Musk’s ideal society is a technocratic autocracy, which is anti-intellectual, anti-social, inhumane. It is America’s manifestation of neofascism. It breeds an inhumanity that can instantly stop life-saving aid from reaching famine areas, knowing that such terminations will bring disease and death on enormous scales and then justify it on the grounds that USAID, which is the supplier to a sea of NGOs, many of them religious, is “a criminal organization.” Or airily dismiss Social Security, which is the very lifeline of millions of America’s elderly, as “a Ponzi scheme.” Only a desouled creature could make such monstrous statements. And yet there is no accounting for Musk or anyone else willing to kowtow to Trump to stay in his good graces. Neither from the president who simply turned him lose into the bowels of the government to carry out there the bloodfest he had instituted at Twitter. In his malevolent recklessness, Musk eliminated no less that 75% of Twitter’s workforce. Now he has embarked on this cruel, campaign to reduce the federal bureaucracy to the state that Grover Norville could only dream about: to shrink it to the size it could be put into a bath tub and down the drain. Nor would Musk receive any check from the Republicans in Congress who cannot shake themselves loose from Donald Trump, the man who has staged a hostile takeover of their party.
Of the three branches, only the courts have been a considerable deterrent. In large part, however, the Trump administration has ignored the courts, just as Musk’s insidious DOGE gang has disregarded contracts, agreements, performance and so many other factors in chainsawing the agencies and departments to which they have been allowed access. The man for whom Elon Musk bought the presidency proclaims him “a great patriot.” This is the same man who declares Miles Taylor a traitor for having exposed him as an autocrat-in-the-making.
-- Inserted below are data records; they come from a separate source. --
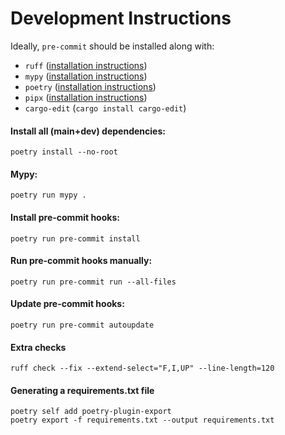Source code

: # Development Instructions

Ideally, `pre-commit` should be installed along with:
- `ruff` ([installation instructions](https://docs.astral.sh/ruff/installation/))
- `mypy` ([installation instructions](https://mypy.readthedocs.io/en/stable/getting_started.html))
- `poetry` ([installation instructions](https://python-poetry.org/docs/))
- `pipx` ([installation instructions](https://pipx.pypa.io/stable/installation/))
- `cargo-edit` (`cargo install cargo-edit`)

#### Install all (main+dev) dependencies:
```shell
poetry install --no-root
```

#### Mypy:
```shell
poetry run mypy .
```

#### Install pre-commit hooks:
```shell
poetry run pre-commit install
```

#### Run pre-commit hooks manually:
```shell
poetry run pre-commit run --all-files
```

#### Update pre-commit hooks:
```shell
poetry run pre-commit autoupdate
```

#### Extra checks
```shell
ruff check --fix --extend-select="F,I,UP" --line-length=120
```

#### Generating a requirements.txt file
```shell
poetry self add poetry-plugin-export
poetry export -f requirements.txt --output requirements.txt
```
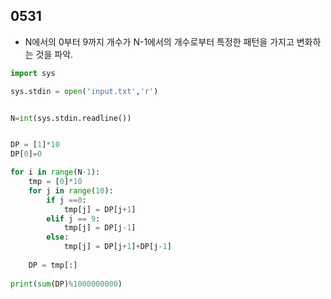 ## 0531
- N에서의 0부터 9까지 개수가 N-1에서의 개수로부터 특정한 패턴을 가지고 변화하는 것을 파악.

```python
import sys

sys.stdin = open('input.txt','r')


N=int(sys.stdin.readline())


DP = [1]*10
DP[0]=0

for i in range(N-1):
    tmp = [0]*10
    for j in range(10):
        if j ==0:
            tmp[j] = DP[j+1]
        elif j == 9:
            tmp[j] = DP[j-1]
        else:
            tmp[j] = DP[j+1]+DP[j-1]
    
    DP = tmp[:]
    
print(sum(DP)%1000000000)

```
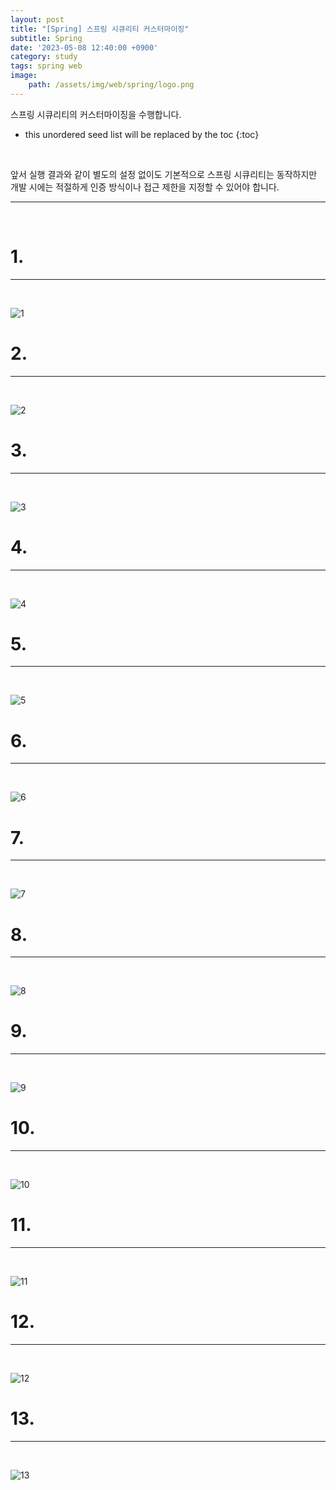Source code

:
 ```yaml
---
layout: post
title: "[Spring] 스프링 시큐리티 커스터마이징"
subtitle: Spring
date: '2023-05-08 12:40:00 +0900'
category: study
tags: spring web
image:
    path: /assets/img/web/spring/logo.png
---
```


스프링 시큐리티의 커스터마이징을 수행합니다.

<!--more-->

* this unordered seed list will be replaced by the toc
{:toc}
<br>

앞서 실행 결과와 같이 별도의 설정 없이도 기본적으로 스프링 시큐리티는 동작하지만 개발 시에는 적절하게 인증 방식이나 접근 제한을 지정할 수 있어야 합니다.<br>

---
<br>

# 1. 
---
<br>

![1](/assets/img/web/spring/2023-05-08-[Spring]_스프링_시큐리티_커스터마이징/1.png)
<br>



# 2. 
---
<br>

![2](/assets/img/web/spring/2023-05-08-[Spring]_스프링_시큐리티_커스터마이징/2.png)
<br>




# 3. 
---
<br>

![3](/assets/img/web/spring/2023-05-08-[Spring]_스프링_시큐리티_커스터마이징/3.png)
<br>



# 4. 
---
<br>

![4](/assets/img/web/spring/2023-05-08-[Spring]_스프링_시큐리티_커스터마이징/4.png)
<br>




# 5. 
---
<br>

![5](/assets/img/web/spring/2023-05-08-[Spring]_스프링_시큐리티_커스터마이징/5.png)
<br>



# 6. 
---
<br>

![6](/assets/img/web/spring/2023-05-08-[Spring]_스프링_시큐리티_커스터마이징/6.png)
<br>



# 7. 
---
<br>

![7](/assets/img/web/spring/2023-05-08-[Spring]_스프링_시큐리티_커스터마이징/7.png)
<br>



# 8. 
---
<br>

![8](/assets/img/web/spring/2023-05-08-[Spring]_스프링_시큐리티_커스터마이징/8.png)
<br>




# 9. 
---
<br>

![9](/assets/img/web/spring/2023-05-08-[Spring]_스프링_시큐리티_커스터마이징/9.png)
<br>



# 10. 
---
<br>

![10](/assets/img/web/spring/2023-05-08-[Spring]_스프링_시큐리티_커스터마이징/10.png)
<br>



# 11. 
---
<br>

![11](/assets/img/web/spring/2023-05-08-[Spring]_스프링_시큐리티_커스터마이징/11.png)
<br>



# 12. 
---
<br>

![12](/assets/img/web/spring/2023-05-08-[Spring]_스프링_시큐리티_커스터마이징/12.png)
<br>



# 13. 
---
<br>

![13](/assets/img/web/spring/2023-05-08-[Spring]_스프링_시큐리티_커스터마이징/13.png)
<br>


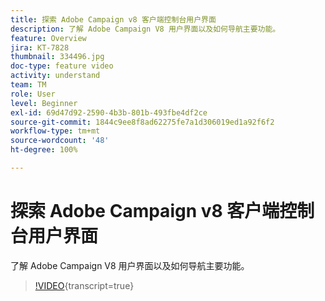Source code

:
 ```yaml
---
title: 探索 Adobe Campaign v8 客户端控制台用户界面
description: 了解 Adobe Campaign V8 用户界面以及如何导航主要功能。
feature: Overview
jira: KT-7828
thumbnail: 334496.jpg
doc-type: feature video
activity: understand
team: TM
role: User
level: Beginner
exl-id: 69d47d92-2590-4b3b-801b-493fbe4df2ce
source-git-commit: 1844c9ee8f8ad62275fe7a1d306019ed1a92f6f2
workflow-type: tm+mt
source-wordcount: '48'
ht-degree: 100%

---
```


# 探索 Adobe Campaign v8 客户端控制台用户界面

了解 Adobe Campaign V8 用户界面以及如何导航主要功能。

>[!VIDEO](https://video.tv.adobe.com/v/334496?quality=12&learn=on){transcript=true}
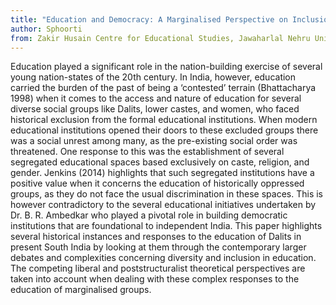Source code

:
 ```yaml
---
title: "Education and Democracy: A Marginalised Perspective on Inclusion"
author: Sphoorti
from: Zakir Husain Centre for Educational Studies, Jawaharlal Nehru University, Delhi
---
```


Education played a significant role in the nation-building exercise of several young nation-states of the 20th century. In India, however, education carried the burden of the past of being a ‘contested’ terrain (Bhattacharya 1998) when it comes to the access and nature of education for several diverse social groups like Dalits, lower castes, and women, who faced historical exclusion from the formal educational institutions. When modern educational institutions opened their doors to these excluded groups there was a social unrest among many, as the pre-existing social order was threatened. One response to this was the establishment of several segregated educational spaces based exclusively on caste, religion, and gender. Jenkins (2014) highlights that such segregated institutions have a positive value when it concerns the education of historically oppressed groups, as they do not face the usual discrimination in these spaces. This is however contradictory to the several educational initiatives undertaken by Dr. B. R. Ambedkar who played a pivotal role in building democratic institutions that are foundational to independent India. This paper highlights several historical instances and responses to the education of Dalits in present South India by looking at them through the contemporary larger debates and complexities concerning diversity and inclusion in education. The competing liberal and poststructuralist theoretical perspectives are taken into account when dealing with these complex responses to the education of marginalised groups.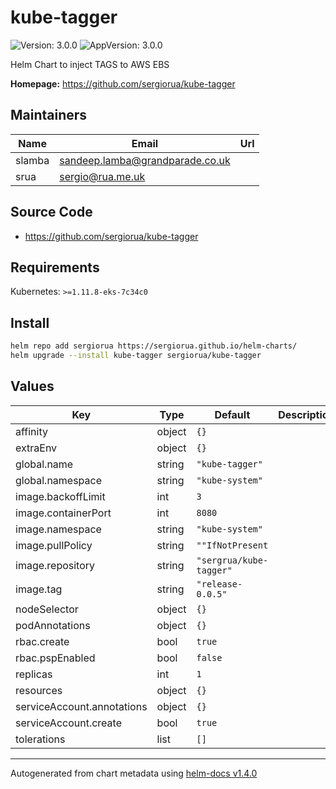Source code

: # kube-tagger

![Version: 3.0.0](https://img.shields.io/badge/Version-3.0.0-informational?style=flat-square) ![AppVersion: 3.0.0](https://img.shields.io/badge/AppVersion-3.0.0-informational?style=flat-square)

Helm Chart to inject TAGS to AWS EBS

**Homepage:** <https://github.com/sergiorua/kube-tagger>

## Maintainers

| Name | Email | Url |
| ---- | ------ | --- |
| slamba | sandeep.lamba@grandparade.co.uk |  |
| srua | sergio@rua.me.uk |  |

## Source Code

* <https://github.com/sergiorua/kube-tagger>

## Requirements

Kubernetes: `>=1.11.8-eks-7c34c0`

## Install

```sh
helm repo add sergiorua https://sergiorua.github.io/helm-charts/
helm upgrade --install kube-tagger sergiorua/kube-tagger
```

## Values

| Key | Type | Default | Description |
|-----|------|---------|-------------|
| affinity | object | `{}` |  |
| extraEnv | object | `{}` |  |
| global.name | string | `"kube-tagger"` |  |
| global.namespace | string | `"kube-system"` |  |
| image.backoffLimit | int | `3` |  |
| image.containerPort | int | `8080` |  |
| image.namespace | string | `"kube-system"` |  |
| image.pullPolicy | string | `""IfNotPresent` |  |
| image.repository | string | `"sergrua/kube-tagger"` |  |
| image.tag | string | `"release-0.0.5"` |  |
| nodeSelector | object | `{}` |  |
| podAnnotations | object | `{}` |  |
| rbac.create | bool | `true` |  |
| rbac.pspEnabled | bool | `false` |  |
| replicas | int | `1` |  |
| resources | object | `{}` |  |
| serviceAccount.annotations | object | `{}` |  |
| serviceAccount.create | bool | `true` |  |
| tolerations | list | `[]` |  |

----------------------------------------------
Autogenerated from chart metadata using [helm-docs v1.4.0](https://github.com/norwoodj/helm-docs/releases/v1.4.0)
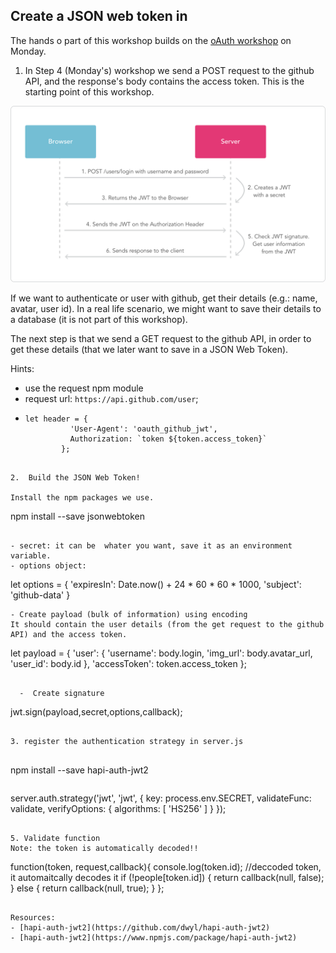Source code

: ## Create a JSON web token in


The hands o part of this workshop builds on the [oAuth workshop](https://foundersandcoders.gitbooks.io/fac9/content/week8/workshop.html) on Monday.  


1. In Step 4 (Monday's) workshop we send a POST request to the github API, and the response's body
contains the access token. This is the starting point of this workshop.

![JWT flow](./imgs/jwt-flow.png)

If we want to authenticate or user with github, get their details (e.g.: name, avatar, user id).
In a real life scenario, we might want to save their details to a database (it is not part of this workshop).

The next step is that we send a GET request to the github API, in order to get these details (that we later want to save in a JSON Web Token).

Hints:
- use the request npm module
- request url: `https://api.github.com/user`;
- ```
  let header = {
            'User-Agent': 'oauth_github_jwt',
            Authorization: `token ${token.access_token}`
          };
```

2.  Build the JSON Web Token!

Install the npm packages we use.

```
npm install --save jsonwebtoken
```

- secret: it can be  whater you want, save it as an environment variable.
- options object:
```
let options = {
        'expiresIn': Date.now() + 24 * 60 * 60 * 1000,
        'subject': 'github-data'
      }
```
- Create payload (bulk of information) using encoding
It should contain the user details (from the get request to the github API) and the access token.

```
let payload = {
    'user': {
        'username': body.login,
        'img_url': body.avatar_url,
        'user_id': body.id
      },
    'accessToken': token.access_token
  };
```

  -  Create signature

```
jwt.sign(payload,secret,options,callback);
```

3. register the authentication strategy in server.js


```
npm install --save hapi-auth-jwt2
```

```
server.auth.strategy('jwt', 'jwt',
  { key: process.env.SECRET,
    validateFunc: validate,
    verifyOptions: { algorithms: [ 'HS256' ] }
  });
```

5. Validate function
Note: the token is automatically decoded!!

```
function(token, request,callback){
  console.log(token.id); //deccoded token, it automaitcally decodes it
  if (!people[token.id]) {
     return callback(null, false);
   }
   else {
     return callback(null, true);
   }
};
```

Resources:
- [hapi-auth-jwt2](https://github.com/dwyl/hapi-auth-jwt2)
- [hapi-auth-jwt2](https://www.npmjs.com/package/hapi-auth-jwt2)
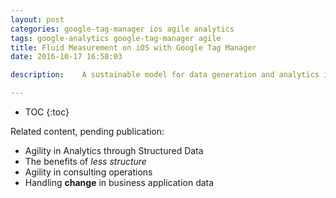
 ```yaml
---
layout: post
categories: google-tag-manager ios agile analytics
tags: google-analytics google-tag-manager agile
title: Fluid Measurement on iOS with Google Tag Manager
date: 2016-10-17 16:58:03

description:	A sustainable model for data generation and analytics instrumentation in software applications.	

---
```


* TOC
{:toc}


Related content, pending publication:

- Agility in Analytics through Structured Data
- The benefits of *less structure*
- Agility in consulting operations
- Handling **change** in business application data



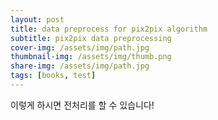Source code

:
 ```yaml
---
layout: post
title: data preprocess for pix2pix algorithm
subtitle: pix2pix data preprocessing
cover-img: /assets/img/path.jpg
thumbnail-img: /assets/img/thumb.png
share-img: /assets/img/path.jpg
tags: [books, test]
---
```


이렇게 하시면 전처리를 할 수 있습니다!
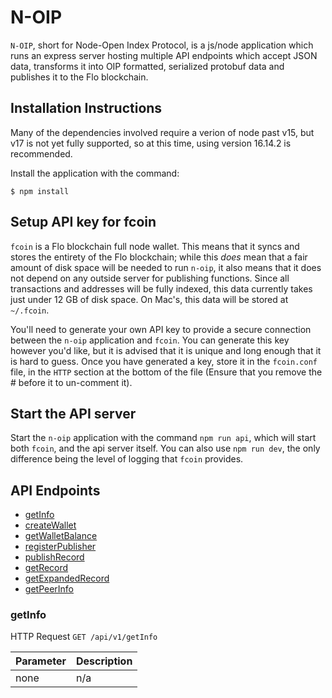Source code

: # N-OIP

`N-OIP`, short for Node-Open Index Protocol, is a js/node application which runs an express server hosting multiple API endpoints which accept JSON data, transforms it into OIP formatted, serialized protobuf data and publishes it to the Flo blockchain.

## Installation Instructions

Many of the dependencies involved require a verion of node past v15, but v17 is not yet fully supported, so at this time, using version 16.14.2 is recommended.

Install the application with the command:

``` $ npm install ```

## Setup API key for fcoin

`fcoin` is a Flo blockchain full node wallet. This means that it syncs and stores the entirety of the Flo blockchain; while this *does* mean that a fair amount of disk space will be needed to run `n-oip`, it also means that it does not depend on any outside server for publishing functions. Since all transactions and addresses will be fully indexed, this data currently takes just under 12 GB of disk space. On Mac's, this data will be stored at `~/.fcoin`.

You'll need to generate your own API key to provide a secure connection between the `n-oip` application and `fcoin`. You can generate this key however you'd like, but it is advised that it is unique and long enough that it is hard to guess. Once you have generated a key, store it in the `fcoin.conf` file, in the `HTTP` section at the bottom of the file (Ensure that you remove the # before it to un-comment it).

## Start the API server

Start the `n-oip` application with the command `npm run api`, which will start both `fcoin`, and the api server itself. You can also use `npm run dev`, the only difference being the level of logging that `fcoin` provides.

## API Endpoints

 * [getInfo](#getInfo)
 * [createWallet](#createWallet)
 * [getWalletBalance](#getWalletBalance)
 * [registerPublisher](#registerPublisher)
 * [publishRecord](#publishRecord)
 * [getRecord](#getRecord)
 * [getExpandedRecord](#getExpandedRecord)
 * [getPeerInfo](#getPeerInfo)

### getInfo

HTTP Request
`GET /api/v1/getInfo`

<table><thead>
<tr>
<th>Parameter</th>
<th>Description</th>
</tr>
</thead><tbody>
<tr>
<td>none</td>
<td>n/a</td>
</tr>
</tbody></table>


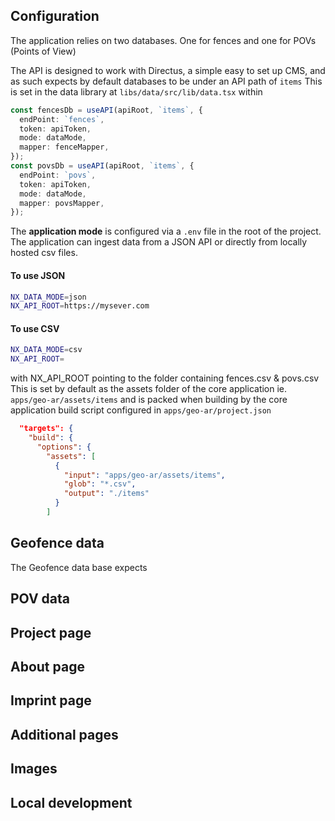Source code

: ## Configuration

The application relies on two databases.
One for fences and one for POVs (Points of View)

The API is designed to work with Directus, a simple easy to set up CMS, and as such expects by default databases to be under an API path of `items`
This is set in the data library at `libs/data/src/lib/data.tsx` within

```typescript
const fencesDb = useAPI(apiRoot, `items`, {
  endPoint: `fences`,
  token: apiToken,
  mode: dataMode,
  mapper: fenceMapper,
});
const povsDb = useAPI(apiRoot, `items`, {
  endPoint: `povs`,
  token: apiToken,
  mode: dataMode,
  mapper: povsMapper,
});
```

The **application mode** is configured via a `.env` file in the root of the project.
The application can ingest data from a JSON API or directly from locally hosted csv files.

#### To use JSON

```bash
NX_DATA_MODE=json
NX_API_ROOT=https://mysever.com
```

#### To use CSV

```bash
NX_DATA_MODE=csv
NX_API_ROOT=
```

with NX_API_ROOT pointing to the folder containing fences.csv & povs.csv
This is set by default as the assets folder of the core application
ie. `apps/geo-ar/assets/items`
and is packed when building by the core application build script configured in `apps/geo-ar/project.json`

```json
  "targets": {
    "build": {
      "options": {
        "assets": [
          {
            "input": "apps/geo-ar/assets/items",
            "glob": "*.csv",
            "output": "./items"
          }
        ]
```

## Geofence data

The Geofence data base expects

## POV data

## Project page

## About page

## Imprint page

## Additional pages

## Images

## Local development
Because a plurality of the American electorate chose not to heed the dire warning of Taylor and other real patriots, Trump’s mad drive for power and revenge becomes, by the day, more of a threat to all the rights we have taken for granted and a grave danger to destroy the very marrow of our democracy. All this would have greatly pleased Elon Musk’s grandfather, as it does his grandson. Thanks to Jill Lapore, we now have a better understanding of what drives Musk on his cruel, remorseless path to realize Trump’s malevolent aspirations.
April 11, 2025
We certainly do understand Mr. Musk's the intellectual origins. What we urgently need to know now, however, is his flaw, the chink in his armor.